Despite great speculation, the Court in Bilski did not alter the statutory requirement of patentability, and the Court has provided little additional guidance for determining what constitutes patentable subject matter and what would necessarily be excluded as non-patentable subject matter. The United States Patent and Trademark Office has instructed its examiner corps to continue use of the machine-or-transformation test as a “useful and important clue, an investigative tool,” following Bilski, but notes that patents for laws of nature, physical phenomena and abstract ideas are barred regardless.
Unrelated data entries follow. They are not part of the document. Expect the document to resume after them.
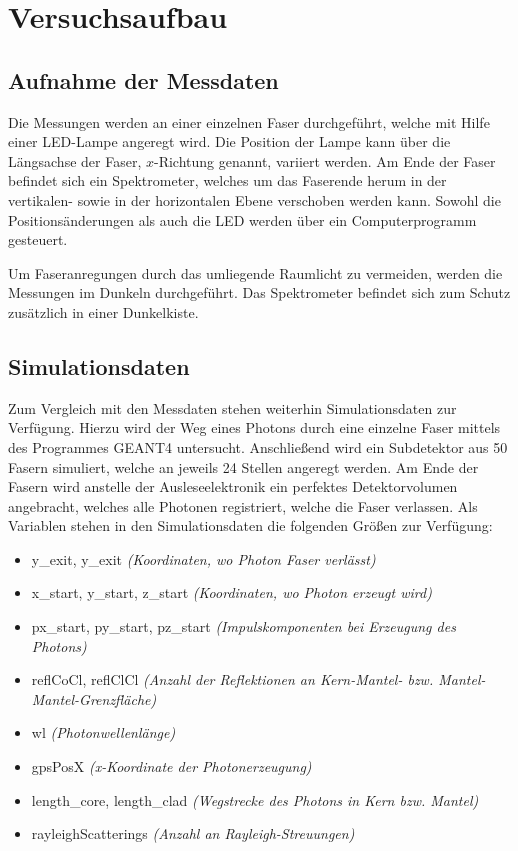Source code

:\section{Versuchsaufbau}

\subsection{Aufnahme der Messdaten}
Die Messungen werden an einer einzelnen Faser durchgeführt, welche mit Hilfe einer LED-Lampe angeregt wird. Die Position der Lampe kann über die Längsachse der Faser, $x$-Richtung genannt, variiert werden. Am Ende der Faser befindet sich ein Spektrometer, welches um das Faserende herum in der vertikalen- sowie in der horizontalen Ebene verschoben werden kann.
Sowohl die Positionsänderungen als auch die LED werden über ein Computerprogramm gesteuert.

Um Faseranregungen durch das umliegende Raumlicht zu vermeiden, werden die Messungen im Dunkeln durchgeführt. Das Spektrometer befindet sich zum Schutz zusätzlich in einer Dunkelkiste.

\subsection{Simulationsdaten}
Zum Vergleich mit den Messdaten stehen weiterhin Simulationsdaten zur Verfügung. Hierzu wird der Weg eines Photons durch eine einzelne Faser mittels des Programmes GEANT4 untersucht. Anschließend wird ein Subdetektor aus 50 Fasern simuliert, welche an jeweils 24 Stellen angeregt werden. Am Ende der Fasern wird anstelle der Ausleseelektronik ein perfektes Detektorvolumen angebracht, welches alle Photonen registriert, welche die Faser verlassen.
Als Variablen stehen in den Simulationsdaten die folgenden Größen zur Verfügung:
\begin{itemize}
    \item y\_{exit}, y\_{exit} \textit{(Koordinaten, wo Photon Faser verlässt)}
    \item x\_{start}, y\_{start}, z\_{start} \textit{(Koordinaten, wo Photon erzeugt wird)}
    \item px\_{start}, py\_{start}, pz\_{start} \textit{(Impulskomponenten bei Erzeugung des Photons)}
    \item reflCoCl, reflClCl \textit{(Anzahl der Reflektionen an Kern-Mantel- bzw. Mantel-Mantel-Grenzfläche)}
    \item wl \textit{(Photonwellenlänge)}
    \item gpsPosX \textit{(x-Koordinate der Photonerzeugung)}
    \item length\_core, length\_clad \textit{(Wegstrecke des Photons in Kern bzw. Mantel)}
    \item rayleighScatterings \textit{(Anzahl an Rayleigh-Streuungen)}
\end{itemize}

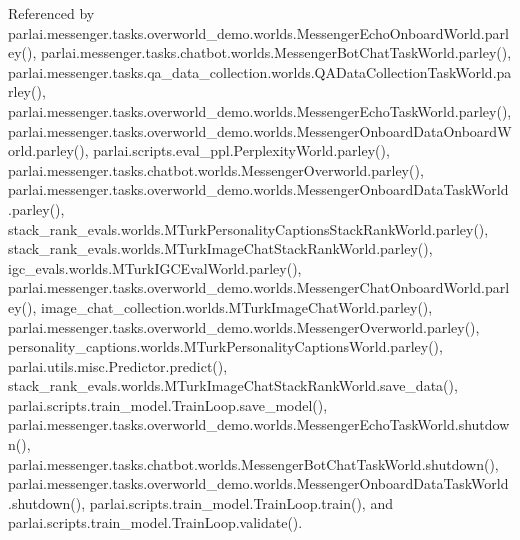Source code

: Referenced by parlai.\+messenger.\+tasks.\+overworld\+\_\+demo.\+worlds.\+Messenger\+Echo\+Onboard\+World.\+parley(), parlai.\+messenger.\+tasks.\+chatbot.\+worlds.\+Messenger\+Bot\+Chat\+Task\+World.\+parley(), parlai.\+messenger.\+tasks.\+qa\+\_\+data\+\_\+collection.\+worlds.\+Q\+A\+Data\+Collection\+Task\+World.\+parley(), parlai.\+messenger.\+tasks.\+overworld\+\_\+demo.\+worlds.\+Messenger\+Echo\+Task\+World.\+parley(), parlai.\+messenger.\+tasks.\+overworld\+\_\+demo.\+worlds.\+Messenger\+Onboard\+Data\+Onboard\+World.\+parley(), parlai.\+scripts.\+eval\+\_\+ppl.\+Perplexity\+World.\+parley(), parlai.\+messenger.\+tasks.\+chatbot.\+worlds.\+Messenger\+Overworld.\+parley(), parlai.\+messenger.\+tasks.\+overworld\+\_\+demo.\+worlds.\+Messenger\+Onboard\+Data\+Task\+World.\+parley(), stack\+\_\+rank\+\_\+evals.\+worlds.\+M\+Turk\+Personality\+Captions\+Stack\+Rank\+World.\+parley(), stack\+\_\+rank\+\_\+evals.\+worlds.\+M\+Turk\+Image\+Chat\+Stack\+Rank\+World.\+parley(), igc\+\_\+evals.\+worlds.\+M\+Turk\+I\+G\+C\+Eval\+World.\+parley(), parlai.\+messenger.\+tasks.\+overworld\+\_\+demo.\+worlds.\+Messenger\+Chat\+Onboard\+World.\+parley(), image\+\_\+chat\+\_\+collection.\+worlds.\+M\+Turk\+Image\+Chat\+World.\+parley(), parlai.\+messenger.\+tasks.\+overworld\+\_\+demo.\+worlds.\+Messenger\+Overworld.\+parley(), personality\+\_\+captions.\+worlds.\+M\+Turk\+Personality\+Captions\+World.\+parley(), parlai.\+utils.\+misc.\+Predictor.\+predict(), stack\+\_\+rank\+\_\+evals.\+worlds.\+M\+Turk\+Image\+Chat\+Stack\+Rank\+World.\+save\+\_\+data(), parlai.\+scripts.\+train\+\_\+model.\+Train\+Loop.\+save\+\_\+model(), parlai.\+messenger.\+tasks.\+overworld\+\_\+demo.\+worlds.\+Messenger\+Echo\+Task\+World.\+shutdown(), parlai.\+messenger.\+tasks.\+chatbot.\+worlds.\+Messenger\+Bot\+Chat\+Task\+World.\+shutdown(), parlai.\+messenger.\+tasks.\+overworld\+\_\+demo.\+worlds.\+Messenger\+Onboard\+Data\+Task\+World.\+shutdown(), parlai.\+scripts.\+train\+\_\+model.\+Train\+Loop.\+train(), and parlai.\+scripts.\+train\+\_\+model.\+Train\+Loop.\+validate().

\mbox{\label{classparlai_1_1messenger_1_1core_1_1worlds_1_1SimpleMessengerOverworld_ae368df3021f5138ada1cc529bdce5081}} 
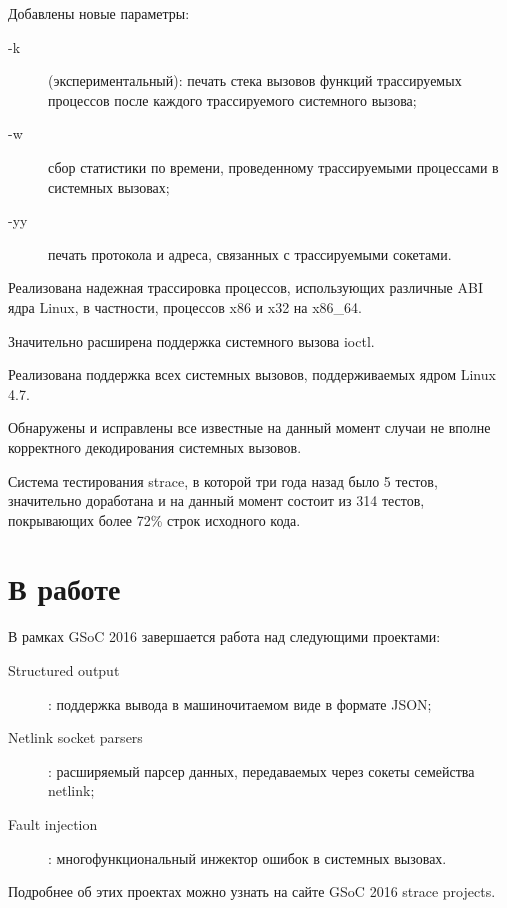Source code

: \documentclass[10pt, a5paper]{article}
\begin{document}
Добавлены новые параметры:
\begin{description}
\item[-k] (экспериментальный): печать стека вызовов функций трассируемых
процессов после каждого трассируемого системного вызова;
\item[-w] сбор статистики по времени, проведенному трассируемыми процессами
в системных вызовах;
\item[-yy] печать протокола и адреса, связанных с трассируемыми сокетами.
\end{description}

Реализована надежная трассировка процессов, использующих различные ABI ядра
Linux, в частности, процессов x86 и x32 на x86\_64.

Значительно расширена поддержка системного вызова ioctl.

Реализована поддержка всех системных вызовов, поддерживаемых ядром Linux 4.7.

Обнаружены и исправлены все известные на данный момент случаи не вполне
корректного декодирования системных вызовов.

Система тестирования strace, в которой три года назад было 5 тестов,
значительно доработана и на данный момент состоит из 314 тестов, покрывающих
более 72\% строк исходного кода.

\section*{В работе}
В рамках GSoC 2016 завершается работа над следующими проектами:
\begin{description}
\item[Structured output]: поддержка вывода в машиночитаемом виде в формате
JSON;
\item [Netlink socket parsers]: расширяемый парсер данных, передаваемых через
сокеты семейства netlink;
\item [Fault injection]: многофункциональный инжектор ошибок в системных
вызовах.
\end{description}

Подробнее об этих проектах можно узнать на сайте GSoC 2016 strace
projects\cite{gsoc2016}.
\end{document}
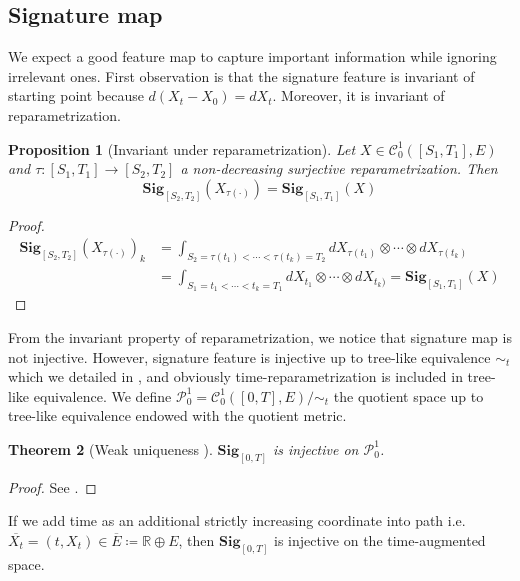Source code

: \documentclass[12pt]{report}
\newtheorem{theorem}{Theorem}[chapter]
\newtheorem{proposition}[theorem]{Proposition}
\theoremstyle{definition}
\theoremstyle{remark}
\newcommand{\R}{\mathbb{R}}
\begin{document}
\subsection{Signature map}
We expect a good feature map to capture important information while ignoring irrelevant ones. First observation is that the signature feature is invariant of starting point because $d(X_{t} - X_{0}) = dX_{t}$. Moreover, it is invariant of reparametrization.
\begin{proposition}[Invariant under reparametrization]\label{invariant}
  Let $X \in \mathcal{C}^{1}_{0}([S_{1},T_{1}],E)$ and  $\tau\colon [S_{1},T_{1}] \to [S_{2},T_{2}]$ a non-decreasing surjective reparametrization. Then 
  \begin{equation}
    \mathbf{Sig}_{[S_{2},T_{2}]}(X_{\tau(\cdot)}) = \mathbf{Sig}_{[S_{1},T_{1}]}(X) 
  \end{equation}
\end{proposition}
\begin{proof}
  \begin{equation}
    \begin{split}
      \mathbf{Sig}_{[S_{2},T_{2}]}(X_{\tau(\cdot)})_{k} &= \int_{S_{2} = \tau(t_{1})<\cdots< \tau(t_{k}) = T_{2}}dX_{\tau(t_{1})}\otimes\cdots\otimes dX_{\tau(t_{k})}\\
      &= \int_{S_{1} = t_{1}<\cdots< t_{k} = T_{1}}dX_{t_{1}}\otimes\cdots\otimes dX_{t_{k})} = \mathbf{Sig}_{[S_{1},T_{1}]}(X) 
    \end{split}
  \end{equation}
\end{proof}
From the invariant property of reparametrization, we notice that signature map is not injective. However, signature feature is injective up to tree-like equivalence $\sim_{t}$ which we detailed in \cite{boedihardjo2016signature}, and obviously time-reparametrization is included in tree-like equivalence. We define $\mathcal{P}_{0}^{1} = \mathcal{C}^{1}_{0}([0,T],E) / \sim_{t}$ the quotient space up to tree-like equivalence endowed with the quotient metric.  
\begin{theorem}[Weak uniqueness \cite{boedihardjo2016signature}] \label{uniqueness}
  $\mathbf{Sig}_{[0,T]}$ is injective on $\mathcal{P}_{0}^{1}$.
\end{theorem}
\begin{proof}
  See \cite{boedihardjo2016signature}.
\end{proof}
If we add time as an additional strictly increasing coordinate into path i.e. $\overline{X_{t}} = (t,X_{t}) \in \overline{E} \coloneq \R\oplus E$, then $\mathbf{Sig}_{[0,T]}$ is injective on the time-augmented space. 
\end{document}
Inventors and applicants should continue to consider pursuing inventions directed to methods, including business methods, but should expect resistance from the Patent Office and courts to what might be characterized as business method patents. Patent applicants may have to demonstrate that such methods are not abstract ideas. Applicants should continue to claim systems and stored software, which might not see the same resistance as methods.